The death of King Abdullah of Saudi Arabia on Friday morning caused a slight upturn in oil prices of around 1.5%, to US$49.32. It is possible that investors are speculating that Saudi Arabia, the largest oil producer in oil cartel OPEC, might adopt a new line of policy. As the price of Brent rose, WTI oil (from the US) also climbed to US$46.75 per barrel. They remain at their lowest levels since early 2009, however.
Various companies including Unilever and ASML presented their quarterly results last week. Unilever’s increase in turnover over Q4 of 2014 fell short of expectations. The earnings for 2014 as a whole showed a slight improvement, though. All things considered, the company’s results were disappointing. Following the announcement of its results Unilever lost around 2%, though it recovered later the same day. With interest rates low and no indication of any upturn in the foreseeable future, Unilever’s attractive dividend yield is enabling the company to benefit from the ‘search for returns’. ASML had a strong quarter, with turnover exceeding the analysts’ forecasts. The company’s operating income was as much as 37% higher than the consensus. ASML rose slightly upon announcement of this good news.
A potential surprise in Greece
The earnings season is in full swing, and various corporate results will be announced this week. In the Netherlands, Philips, Unibail-Rodamco, Royal Dutch Shell and other companies will present their data for Q4 of 2014. In macroeconomic news, the Leading Indicator in the United States (US) is will be published this afternoon , which measures economic activity and is regarded as a gauge of economic stability in the US. Data about consumer confidence in the US will also be released this week, and a meeting of the Federal Reserve is scheduled. Germany will publish unemployment data, which serves as an important indicator of economic activity.

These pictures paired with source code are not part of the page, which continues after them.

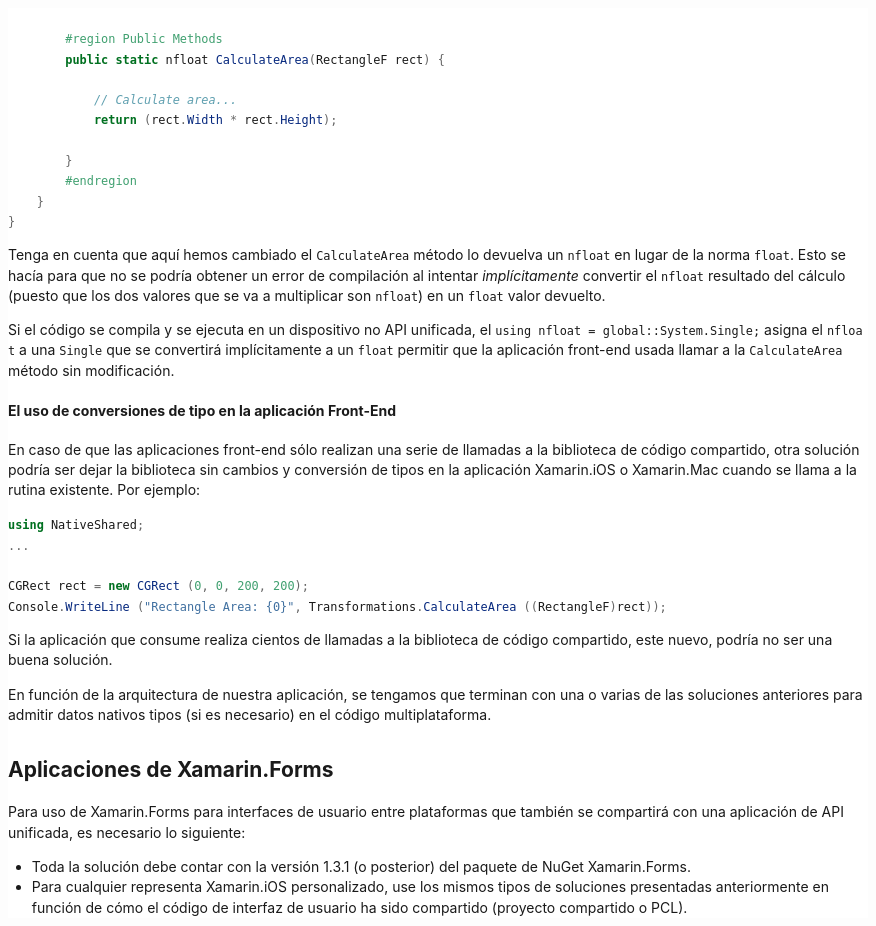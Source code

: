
 ```csharp

        #region Public Methods
        public static nfloat CalculateArea(RectangleF rect) {

            // Calculate area...
            return (rect.Width * rect.Height);

        }
        #endregion
    }
}
```

Tenga en cuenta que aquí hemos cambiado el `CalculateArea` método lo devuelva un `nfloat` en lugar de la norma `float`. Esto se hacía para que no se podría obtener un error de compilación al intentar _implícitamente_ convertir el `nfloat` resultado del cálculo (puesto que los dos valores que se va a multiplicar son `nfloat`) en un `float` valor devuelto.

Si el código se compila y se ejecuta en un dispositivo no API unificada, el `using nfloat = global::System.Single;` asigna el `nfloat` a una `Single` que se convertirá implícitamente a un `float` permitir que la aplicación front-end usada llamar a la `CalculateArea` método sin modificación.


#### <a name="using-type-conversions-in-the-front-end-app"></a>El uso de conversiones de tipo en la aplicación Front-End

En caso de que las aplicaciones front-end sólo realizan una serie de llamadas a la biblioteca de código compartido, otra solución podría ser dejar la biblioteca sin cambios y conversión de tipos en la aplicación Xamarin.iOS o Xamarin.Mac cuando se llama a la rutina existente. Por ejemplo:

```csharp
using NativeShared;
...

CGRect rect = new CGRect (0, 0, 200, 200);
Console.WriteLine ("Rectangle Area: {0}", Transformations.CalculateArea ((RectangleF)rect));
```

Si la aplicación que consume realiza cientos de llamadas a la biblioteca de código compartido, este nuevo, podría no ser una buena solución.

En función de la arquitectura de nuestra aplicación, se tengamos que terminan con una o varias de las soluciones anteriores para admitir datos nativos tipos (si es necesario) en el código multiplataforma.


## <a name="xamarinforms-applications"></a>Aplicaciones de Xamarin.Forms

Para uso de Xamarin.Forms para interfaces de usuario entre plataformas que también se compartirá con una aplicación de API unificada, es necesario lo siguiente:

- Toda la solución debe contar con la versión 1.3.1 (o posterior) del paquete de NuGet Xamarin.Forms.
- Para cualquier representa Xamarin.iOS personalizado, use los mismos tipos de soluciones presentadas anteriormente en función de cómo el código de interfaz de usuario ha sido compartido (proyecto compartido o PCL).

Of course Greece’s parliamentary elections on Sunday should not be overlooked. These elections are exciting: the outcome may affect the euro and the repayment of Greece’s deficit. The predominant theme during the elections was the severe austerity measures imposed on the Greeks in recent years. Syriza leader Alexis Tsipras led the polls for a long time, promising to end what he terms the ‘humanitarian crisis’ in his country. Greece is currently paying billions of euros in interest and repayments. Syriza argues that this money should instead be used to fight poverty. In the previous elections Syriza threatened a Greek exit from the eurozone. At present, the party have toned down these threats somewhat and mostly advocate a new deal that they hope will offer the Greeks some breathing space. We believe that Syriza’s radical left-wing politics will not be as bad as feared: if it wishes to run a government the party will need to work together with coalition partners and so compromise some of its policies.